Remove from heat. Add grated jaggery and stir until dissolved. Add cardamom and saffron.

🔬The Science

Jaggery contains molasses compounds and organic acids. These acids, when combined with the fatty acids in coconut milk at high temperature, cause the emulsion to break — producing a curdled, separated appearance. Adding jaggery off heat prevents this by keeping the temperature below the curdling threshold. This is the single most common error in payasam — adding jaggery while on the heat.

Step 4
Fry garnish and serve
⏱ 3 min

Fry cashews and raisins in ghee until golden. Pour over payasam. Serve warm or at room temperature.

🔬The Science

Fried cashews develop Maillard browning at the surface — nutty, roasted flavour compounds that contrast with the sweet, creamy payasam. Raisins puff up as their moisture converts to steam, becoming plump.
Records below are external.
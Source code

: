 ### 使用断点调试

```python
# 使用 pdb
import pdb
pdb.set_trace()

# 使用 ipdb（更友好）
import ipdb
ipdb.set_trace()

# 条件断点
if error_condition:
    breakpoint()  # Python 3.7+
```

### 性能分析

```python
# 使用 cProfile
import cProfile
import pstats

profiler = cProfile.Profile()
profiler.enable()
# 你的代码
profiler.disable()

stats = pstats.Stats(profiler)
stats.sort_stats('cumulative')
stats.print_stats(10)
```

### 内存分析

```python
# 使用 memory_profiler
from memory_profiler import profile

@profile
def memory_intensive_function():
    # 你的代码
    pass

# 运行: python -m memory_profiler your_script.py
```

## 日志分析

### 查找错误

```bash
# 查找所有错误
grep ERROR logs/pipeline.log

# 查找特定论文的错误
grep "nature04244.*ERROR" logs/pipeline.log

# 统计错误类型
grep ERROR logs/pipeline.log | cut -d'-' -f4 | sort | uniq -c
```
⚠️Common mistakes to avoid
  • Jaggery off heat — always — On-heat jaggery curdles coconut milk. This is non-negotiable.
  • Gentle simmer only with coconut milk — Vigorous boiling breaks the emulsion.
Payasam — answered
Can I use cow's milk instead of coconut milk?
Yes — but this becomes kheer, not payasam. The flavour profile is completely different.
Why did my payasam curdle?
Jaggery was added while on high heat. The acid in jaggery combined with the coconut milk fat under heat breaks the emulsion.